*** Records to process ***

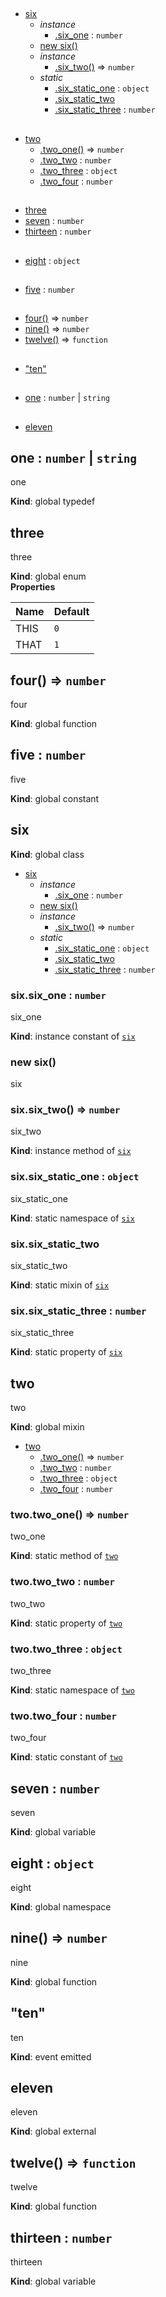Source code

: ## 
* [six](#six)
  * _instance_
    * [.six_one](#six#six_one) : <code>number</code>
  * [new six()](#new_six_new)
  * _instance_
    * [.six_two()](#six#six_two) ⇒ <code>number</code>
  * _static_
    * [.six_static_one](#six.six_static_one) : <code>object</code>
    * [.six_static_two](#six.six_static_two)
    * [.six_static_three](#six.six_static_three) : <code>number</code>
## 
* [two](#two)
  * [.two_one()](#two.two_one) ⇒ <code>number</code>
  * [.two_two](#two.two_two) : <code>number</code>
  * [.two_three](#two.two_three) : <code>object</code>
  * [.two_four](#two.two_four) : <code>number</code>
## 
* [three](#three)
* [seven](#seven) : <code>number</code>
* [thirteen](#thirteen) : <code>number</code>
## 
* [eight](#eight) : <code>object</code>
## 
* [five](#five) : <code>number</code>
## 
* [four()](#four) ⇒ <code>number</code>
* [nine()](#nine) ⇒ <code>number</code>
* [twelve()](#twelve) ⇒ <code>function</code>
## 
* ["ten"](#event_ten)
## 
* [one](#one) : <code>number</code> &#124; <code>string</code>
## 
* [eleven](#external_eleven)
<a name="one"></a>
## one : <code>number</code> &#124; <code>string</code>
one

**Kind**: global typedef  
<a name="three"></a>
## three
three

**Kind**: global enum  
**Properties**

| Name | Default |
| --- | --- |
| THIS | <code>0</code> | 
| THAT | <code>1</code> | 

<a name="four"></a>
## four() ⇒ <code>number</code>
four

**Kind**: global function  
<a name="five"></a>
## five : <code>number</code>
five

**Kind**: global constant  
<a name="six"></a>
## six
**Kind**: global class  

* [six](#six)
  * _instance_
    * [.six_one](#six#six_one) : <code>number</code>
  * [new six()](#new_six_new)
  * _instance_
    * [.six_two()](#six#six_two) ⇒ <code>number</code>
  * _static_
    * [.six_static_one](#six.six_static_one) : <code>object</code>
    * [.six_static_two](#six.six_static_two)
    * [.six_static_three](#six.six_static_three) : <code>number</code>

<a name="six#six_one"></a>
### six.six_one : <code>number</code>
six_one

**Kind**: instance constant of <code>[six](#six)</code>  
<a name="new_six_new"></a>
### new six()
six

<a name="six#six_two"></a>
### six.six_two() ⇒ <code>number</code>
six_two

**Kind**: instance method of <code>[six](#six)</code>  
<a name="six.six_static_one"></a>
### six.six_static_one : <code>object</code>
six_static_one

**Kind**: static namespace of <code>[six](#six)</code>  
<a name="six.six_static_two"></a>
### six.six_static_two
six_static_two

**Kind**: static mixin of <code>[six](#six)</code>  
<a name="six.six_static_three"></a>
### six.six_static_three : <code>number</code>
six_static_three

**Kind**: static property of <code>[six](#six)</code>  
<a name="two"></a>
## two
two

**Kind**: global mixin  

* [two](#two)
  * [.two_one()](#two.two_one) ⇒ <code>number</code>
  * [.two_two](#two.two_two) : <code>number</code>
  * [.two_three](#two.two_three) : <code>object</code>
  * [.two_four](#two.two_four) : <code>number</code>

<a name="two.two_one"></a>
### two.two_one() ⇒ <code>number</code>
two_one

**Kind**: static method of <code>[two](#two)</code>  
<a name="two.two_two"></a>
### two.two_two : <code>number</code>
two_two

**Kind**: static property of <code>[two](#two)</code>  
<a name="two.two_three"></a>
### two.two_three : <code>object</code>
two_three

**Kind**: static namespace of <code>[two](#two)</code>  
<a name="two.two_four"></a>
### two.two_four : <code>number</code>
two_four

**Kind**: static constant of <code>[two](#two)</code>  
<a name="seven"></a>
## seven : <code>number</code>
seven

**Kind**: global variable  
<a name="eight"></a>
## eight : <code>object</code>
eight

**Kind**: global namespace  
<a name="nine"></a>
## nine() ⇒ <code>number</code>
nine

**Kind**: global function  
<a name="event_ten"></a>
## "ten"
ten

**Kind**: event emitted  
<a name="external_eleven"></a>
## eleven
eleven

**Kind**: global external  
<a name="twelve"></a>
## twelve() ⇒ <code>function</code>
twelve

**Kind**: global function  
<a name="thirteen"></a>
## thirteen : <code>number</code>
thirteen

**Kind**: global variable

*** End of Records to process ***

## What you have to do
Would you please print the entries once more, word for word, minus the pictures?

## Response area
Source code

: ## 
* [six](#six)
  * _instance_
    * [.six_one](#six#six_one) : <code>number</code>
  * [new six()](#new_six_new)
  * _instance_
    * [.six_two()](#six#six_two) ⇒ <code>number</code>
  * _static_
    * [.six_static_one](#six.six_static_one) : <code>object</code>
    * [.six_static_two](#six.six_static_two)
    * [.six_static_three](#six.six_static_three) : <code>number</code>
## 
* [two](#two)
  * [.two_one()](#two.two_one) ⇒ <code>number</code>
  * [.two_two](#two.two_two) : <code>number</code>
  * [.two_three](#two.two_three) : <code>object</code>
  * [.two_four](#two.two_four) : <code>number</code>
## 
* [three](#three)
* [seven](#seven) : <code>number</code>
* [thirteen](#thirteen) : <code>number</code>
## 
* [eight](#eight) : <code>object</code>
## 
* [five](#five) : <code>number</code>
## 
* [four()](#four) ⇒ <code>number</code>
* [nine()](#nine) ⇒ <code>number</code>
* [twelve()](#twelve) ⇒ <code>function</code>
## 
* ["ten"](#event_ten)
## 
* [one](#one) : <code>number</code> &#124; <code>string</code>
## 
* [eleven](#external_eleven)
<a name="one"></a>
## one : <code>number</code> &#124; <code>string</code>
one

**Kind**: global typedef  
<a name="three"></a>
## three
three

**Kind**: global enum  
**Properties**

| Name | Default |
| --- | --- |
| THIS | <code>0</code> | 
| THAT | <code>1</code> | 

<a name="four"></a>
## four() ⇒ <code>number</code>
four

**Kind**: global function  
<a name="five"></a>
## five : <code>number</code>
five

**Kind**: global constant  
<a name="six"></a>
## six
**Kind**: global class  

* [six](#six)
  * _instance_
    * [.six_one](#six#six_one) : <code>number</code>
  * [new six()](#new_six_new)
  * _instance_
    * [.six_two()](#six#six_two) ⇒ <code>number</code>
  * _static_
    * [.six_static_one](#six.six_static_one) : <code>object</code>
    * [.six_static_two](#six.six_static_two)
    * [.six_static_three](#six.six_static_three) : <code>number</code>

<a name="six#six_one"></a>
### six.six_one : <code>number</code>
six_one

**Kind**: instance constant of <code>[six](#six)</code>  
<a name="new_six_new"></a>
### new six()
six

<a name="six#six_two"></a>
### six.six_two() ⇒ <code>number</code>
six_two

**Kind**: instance method of <code>[six](#six)</code>  
<a name="six.six_static_one"></a>
### six.six_static_one : <code>object</code>
six_static_one

**Kind**: static namespace of <code>[six](#six)</code>  
<a name="six.six_static_two"></a>
### six.six_static_two
six_static_two

**Kind**: static mixin of <code>[six](#six)</code>  
<a name="six.six_static_three"></a>
### six.six_static_three : <code>number</code>
six_static_three

**Kind**: static property of <code>[six](#six)</code>  
<a name="two"></a>
## two
two

**Kind**: global mixin  

* [two](#two)
  * [.two_one()](#two.two_one) ⇒ <code>number</code>
  * [.two_two](#two.two_two) : <code>number</code>
  * [.two_three](#two.two_three) : <code>object</code>
  * [.two_four](#two.two_four) : <code>number</code>

<a name="two.two_one"></a>
### two.two_one() ⇒ <code>number</code>
two_one

**Kind**: static method of <code>[two](#two)</code>  
<a name="two.two_two"></a>
### two.two_two : <code>number</code>
two_two

**Kind**: static property of <code>[two](#two)</code>  
<a name="two.two_three"></a>
### two.two_three : <code>object</code>
two_three

**Kind**: static namespace of <code>[two](#two)</code>  
<a name="two.two_four"></a>
### two.two_four : <code>number</code>
two_four

**Kind**: static constant of <code>[two](#two)</code>  
<a name="seven"></a>
## seven : <code>number</code>
seven

**Kind**: global variable  
<a name="eight"></a>
## eight : <code>object</code>
eight

**Kind**: global namespace  
<a name="nine"></a>
## nine() ⇒ <code>number</code>
nine

**Kind**: global function  
<a name="event_ten"></a>
## "ten"
ten

**Kind**: event emitted  
<a name="external_eleven"></a>
## eleven
eleven

**Kind**: global external  
<a name="twelve"></a>
## twelve() ⇒ <code>function</code>
twelve

**Kind**: global function  
<a name="thirteen"></a>
## thirteen : <code>number</code>
thirteen

**Kind**: global variable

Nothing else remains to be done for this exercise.